Mönchengladbach · Für ein selbstständiges Wickrath, gegen die Braunkohlebagger, die seine Heimat im Erkelenzer Revier wegfressen: Hans-Josef Pisters hat seine ganze Kraft eingesetzt. Der "ungekrönte König von Wickrath" setzt sich bis heute unverdrossen für seine Mitbürger ein.

 Besondere Verdienste um Vereinsleben und Brauchtum: 1987 wurde Hans-Josef Pisters (links) als vierter Kreuzritter in den Kreis der Träger des Wickrather Kreuzherrenordens aufgenommen.

Besondere Verdienste um Vereinsleben und Brauchtum: 1987 wurde Hans-Josef Pisters (links) als vierter Kreuzritter in den Kreis der Träger des Wickrather Kreuzherrenordens aufgenommen.

Foto: Udo Dewie

Er war die rechte Hand in der Verwaltung von Bürgermeister Konrad Bäumer und Gemeindedirektor Wolfgang Krane. Und er hatte einen klaren Auftrag: Alles dafür zu tun, dass die Gemeinde Wickrath mit der NRW-Kommunalreform zum 1. Januar 1975 selbstständig "überlebte" und nicht von den großen Nachbarn Mönchengladbach und Rheydt geschluckt wurde. "Wir hatten gerade mal 15.000 Einwohner, Gladbach 150.000 und Rheydt 95.000", schildert Hans-Josef Pisters, heute 76 Jahre, die damalige Lage. "Aber wir waren eine wirtschaftlich gesunde Gemeinde."

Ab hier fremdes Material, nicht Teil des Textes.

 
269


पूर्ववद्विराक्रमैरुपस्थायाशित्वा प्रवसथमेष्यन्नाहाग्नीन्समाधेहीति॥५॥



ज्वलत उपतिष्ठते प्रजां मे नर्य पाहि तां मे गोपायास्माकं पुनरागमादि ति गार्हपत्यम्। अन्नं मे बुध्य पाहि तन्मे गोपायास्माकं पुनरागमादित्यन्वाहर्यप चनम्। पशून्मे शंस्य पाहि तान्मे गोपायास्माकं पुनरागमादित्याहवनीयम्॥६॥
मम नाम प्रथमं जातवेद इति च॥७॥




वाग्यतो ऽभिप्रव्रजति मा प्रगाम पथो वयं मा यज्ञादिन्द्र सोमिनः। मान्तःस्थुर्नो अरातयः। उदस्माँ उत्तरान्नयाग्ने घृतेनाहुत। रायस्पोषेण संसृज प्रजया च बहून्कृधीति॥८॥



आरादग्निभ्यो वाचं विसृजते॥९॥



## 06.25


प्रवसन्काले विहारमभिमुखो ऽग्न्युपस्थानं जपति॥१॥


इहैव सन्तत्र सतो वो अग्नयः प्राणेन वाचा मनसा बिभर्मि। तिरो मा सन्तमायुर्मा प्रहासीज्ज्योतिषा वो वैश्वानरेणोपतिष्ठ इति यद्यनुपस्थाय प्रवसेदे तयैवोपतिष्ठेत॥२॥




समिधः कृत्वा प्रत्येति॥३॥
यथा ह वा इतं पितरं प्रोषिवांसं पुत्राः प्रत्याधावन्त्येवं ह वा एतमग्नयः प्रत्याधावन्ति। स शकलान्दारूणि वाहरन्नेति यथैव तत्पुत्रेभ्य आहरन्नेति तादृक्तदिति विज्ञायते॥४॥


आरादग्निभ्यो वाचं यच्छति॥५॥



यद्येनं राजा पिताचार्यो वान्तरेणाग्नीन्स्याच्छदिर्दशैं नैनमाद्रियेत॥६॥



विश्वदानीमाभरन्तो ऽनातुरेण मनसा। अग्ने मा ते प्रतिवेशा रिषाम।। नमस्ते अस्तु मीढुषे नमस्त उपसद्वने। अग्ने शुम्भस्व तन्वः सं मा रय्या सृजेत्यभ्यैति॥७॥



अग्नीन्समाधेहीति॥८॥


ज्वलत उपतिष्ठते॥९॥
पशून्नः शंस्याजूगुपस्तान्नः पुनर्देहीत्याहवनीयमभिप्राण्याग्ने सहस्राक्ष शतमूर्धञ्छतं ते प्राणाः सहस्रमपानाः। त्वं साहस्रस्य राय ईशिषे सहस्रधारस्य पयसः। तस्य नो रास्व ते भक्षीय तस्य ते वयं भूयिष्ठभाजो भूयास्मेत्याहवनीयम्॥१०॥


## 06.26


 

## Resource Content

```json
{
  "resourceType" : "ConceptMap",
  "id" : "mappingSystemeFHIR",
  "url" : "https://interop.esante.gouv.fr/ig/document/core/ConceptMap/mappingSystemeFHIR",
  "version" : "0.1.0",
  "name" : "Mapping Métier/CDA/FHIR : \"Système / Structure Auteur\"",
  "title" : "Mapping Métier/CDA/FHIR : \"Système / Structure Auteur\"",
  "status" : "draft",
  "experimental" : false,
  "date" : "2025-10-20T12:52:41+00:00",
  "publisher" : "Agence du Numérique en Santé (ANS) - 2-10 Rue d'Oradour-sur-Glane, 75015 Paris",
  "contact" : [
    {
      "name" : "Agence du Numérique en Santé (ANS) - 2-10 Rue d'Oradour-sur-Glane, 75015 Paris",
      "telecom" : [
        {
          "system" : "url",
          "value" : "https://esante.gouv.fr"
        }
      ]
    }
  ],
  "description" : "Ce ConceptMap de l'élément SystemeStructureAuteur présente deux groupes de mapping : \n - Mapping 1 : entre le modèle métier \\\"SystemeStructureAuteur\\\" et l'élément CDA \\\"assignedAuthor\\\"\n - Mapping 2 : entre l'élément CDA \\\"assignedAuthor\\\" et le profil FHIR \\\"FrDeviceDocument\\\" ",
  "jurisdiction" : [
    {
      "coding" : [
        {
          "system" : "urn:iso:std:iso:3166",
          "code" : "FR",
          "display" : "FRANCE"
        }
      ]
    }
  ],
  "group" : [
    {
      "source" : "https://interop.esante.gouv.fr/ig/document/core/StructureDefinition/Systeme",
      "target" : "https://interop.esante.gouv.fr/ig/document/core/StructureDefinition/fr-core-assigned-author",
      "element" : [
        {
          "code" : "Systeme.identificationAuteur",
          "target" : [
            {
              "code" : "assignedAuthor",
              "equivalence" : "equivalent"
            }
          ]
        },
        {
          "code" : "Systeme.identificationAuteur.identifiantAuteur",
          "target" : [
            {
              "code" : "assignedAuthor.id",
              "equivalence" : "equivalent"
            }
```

Mit einem neuen Industriegebiet, um das Wickrath im ganzen Umland beneidet wurde und das den Wegbruch der den hiesigen Raum so lange prägenden Textilindustrie kompensierte. Als Glanzlicht stand dabei die Ansiedlung des C & A-Zentrallagers mit eigenem Gleisanschluss und 300 Arbeitsplätzen. Es gab ein enorm steigendes Gewerbesteueraufkommen für die Gemeinde und Investitionen, die direkt den Bürgern zugutekamen: eine Schule für jeden Ortsteil, die Kreisrealschule, das Volksbildungswerk und die Gemeindebücherei, ein kombiniertes Hallen- und Freibad, ein Freizeitzentrum im Schlossgelände.

 Die siebenköpfige Organisationskommission der Kommunalreform zum 1. Januar 1975 (von links): Pisters (Wickrath), Müsgen (Mönchengladbach), Langenfeld (Rheydt), Poos (Mönchengladbach); vorne Krane (Wickrath), Dr. Elbers (Mönchengladbach) und Freuen (Rheydt).

Die siebenköpfige Organisationskommission der Kommunalreform zum 1. Januar 1975 (von links): Pisters (Wickrath), Müsgen (Mönchengladbach), Langenfeld (Rheydt), Poos (Mönchengladbach); vorne Krane (Wickrath), Dr. Elbers (Mönchengladbach) und Freuen (Rheydt).

Foto: Stadtarchiv Mönchengladbach

Wickrath verhieß also eine attraktive Mitgift für die Dreier-Zwangshochzeit, die in Düsseldorf geplant wurde. Doch viele Politiker und Bürger wollten sich nicht einverleiben lassen. "So lange wir Wickraths Selbstständigkeit verteidigen können, tun wir das", sagte Bürgermeister Konrad Bäumer. Hans-Josef Pisters, später als Wickrather Amtmann zusammen mit den Leitenden Verwaltungsdirektoren Müsgen, Poos und Langenfeld aus Gladbach und Rheydt Mitglied der Organisatiskommission, erschien bei der entscheidenden Lesung des Gesetzes im Düsseldorfer Landtag mit Flugblättern gegen die Reform. Als man ihm die Verteilung verbot, ging er auf die Zuschauer-Empore und "verlor" dort die Blätter, die runter in den Plenarsaal segelten - worauf Pisters des Hauses verwiesen wurde.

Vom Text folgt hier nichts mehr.